Pazar gezmeleri Validebağ’da
Yazarımızın pazarları favori mekânı ise Validebağ Korusu’ymuş. Bunun nedenini de şöyle açıklıyor: “İstanbul’da yaşıyorum ve bu şehri gerçekten çok seviyorum ama şehir kalabalık, çok kalabalık. Pazar günleri de hele hava güzelse güneşi fırsat bilen İstanbullular asfaltlara dökülüyorlar tabii ki. O yüzden kolay ulaşabildiğim koru, yeşiliyle, kuşlarıyla, incecik ve çoğunlukla görülmeyen deresiyle, havasıyla ve ulaşımıyla çölde bir vaha gibi. Favori mekânın ulaşıma göre belirlenmesi kötü maalesef ama İstanbul’da tüm duyguların ve hislerin önünde bir trafik var ve şehrin ‘beni böyle sev seveceksen’ demesine itiraz etmek gibi bir şansımız da yok.”
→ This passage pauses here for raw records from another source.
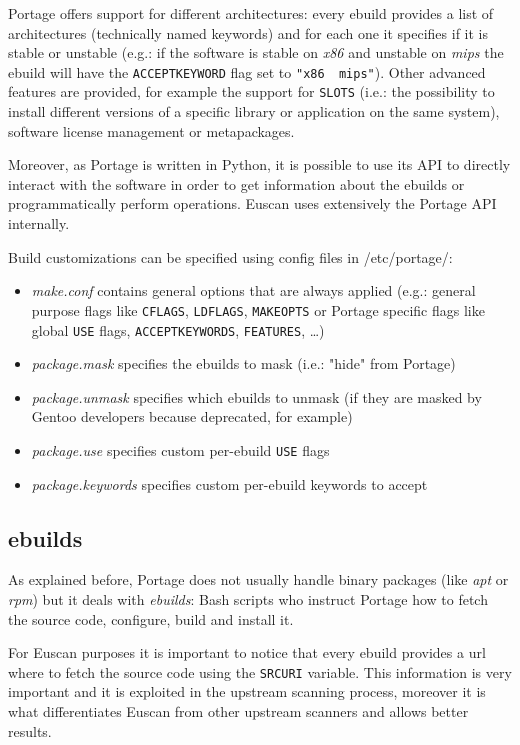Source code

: Portage offers support for different architectures: every ebuild provides a list of architectures (technically named keywords) and for each one it specifies if it is stable or unstable (e.g.: if the software is stable on \emph{x86} and unstable on \emph{mips} the ebuild will have the \texttt{ACCEPT\textunderscore KEYWORD} flag set to \texttt{"x86 ~mips"}). 
Other advanced features are provided, for example the support for \texttt{SLOTS} (i.e.: the possibility to install different versions of a specific library or application on the same system), software license management or metapackages.

Moreover, as Portage is written in Python, it is possible to use its API to directly interact with the software in order to get information about the ebuilds or programmatically perform operations. Euscan uses extensively the Portage API internally.

\vspace{0.5cm}

Build customizations can be specified using config files in /etc/portage/:
\begin{itemize}
\item \emph{make.conf} contains general options that are always applied (e.g.: general  purpose flags like \texttt{CFLAGS}, \texttt{LDFLAGS}, \texttt{MAKEOPTS} or Portage specific flags like global \texttt{USE} flags, \texttt{ACCEPT\textunderscore KEYWORDS}, \texttt{FEATURES}, \ldots)
\item \emph{package.mask} specifies the ebuilds to mask (i.e.: "hide" from Portage)
\item \emph{package.unmask} specifies which ebuilds to unmask (if they are masked by Gentoo developers because deprecated, for example)
\item \emph{package.use} specifies custom per-ebuild \texttt{USE} flags
\item \emph{package.keywords} specifies custom per-ebuild keywords to accept
\end{itemize}


\subsection{ebuilds}
As explained before, Portage does not usually handle binary packages (like \emph{apt} or \emph{rpm}) but it deals with \emph{ebuilds}: Bash scripts who instruct Portage how to fetch the source code, configure, build and install it.

For Euscan purposes it is important to notice that every ebuild provides a url where to fetch the source code using the \texttt{SRC\textunderscore URI} variable. This information is very important and it is exploited in the upstream scanning process, moreover it is what differentiates Euscan from other upstream scanners and allows better results.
Günleri “mümkün” olan en güzel hâliyle geçirmek
“En güzel ve en kötü geçen pazar gününüz hangisi?” dediğimizde ise “Bu soruya bir cevabım yok sanırım. En güzel gün, en kötü gün diye de bir ayrımım olmayabilir” diyor yazar. Ardından şunları söylüyor: “Güzel günler de var kötü günler de var, ama benim gayretim her günü o günün bütün olumlu ve olumsuz bileşenleriyle birlikte mümkün olan en güzel şekilde yaşamak sanırım. Kötü bir günün puanı olsa, -100 yerine -99 başarıdır, İyi bir gün olduğunda +99 yerine +100. Her zaman mümkün olur mu? Olmaz tabii ama olduğu kadar.”
Kafası karışık birisi
Pazar günleri çalışmayan ama bilgisayar başına geçebilirse yazmaya çalışan yazarımıza son sorumuz “Pazar günü bir insan olacak olsa nasıl birisi olurdu?” oluyor. İşte kendisinin cevabı: “Kafası karışık birisi olurdu sanırım. Tatilin keyfini mi çıkarsam, yoksa dünya dertlerini rahat rahat kafamda çevirip canımı mı sıksam diyen birisi. Kışın daha durgun, emekli gibi günü geçirme derdinde bir ihtiyarken, yazın ha bire fikir değiştiren, nereye sataşacağını bilemeyen bir genç olarak da tanımlanabilir belki. Pazar, günler ailesinde sağı solu en belli olmayan insan olurdu.”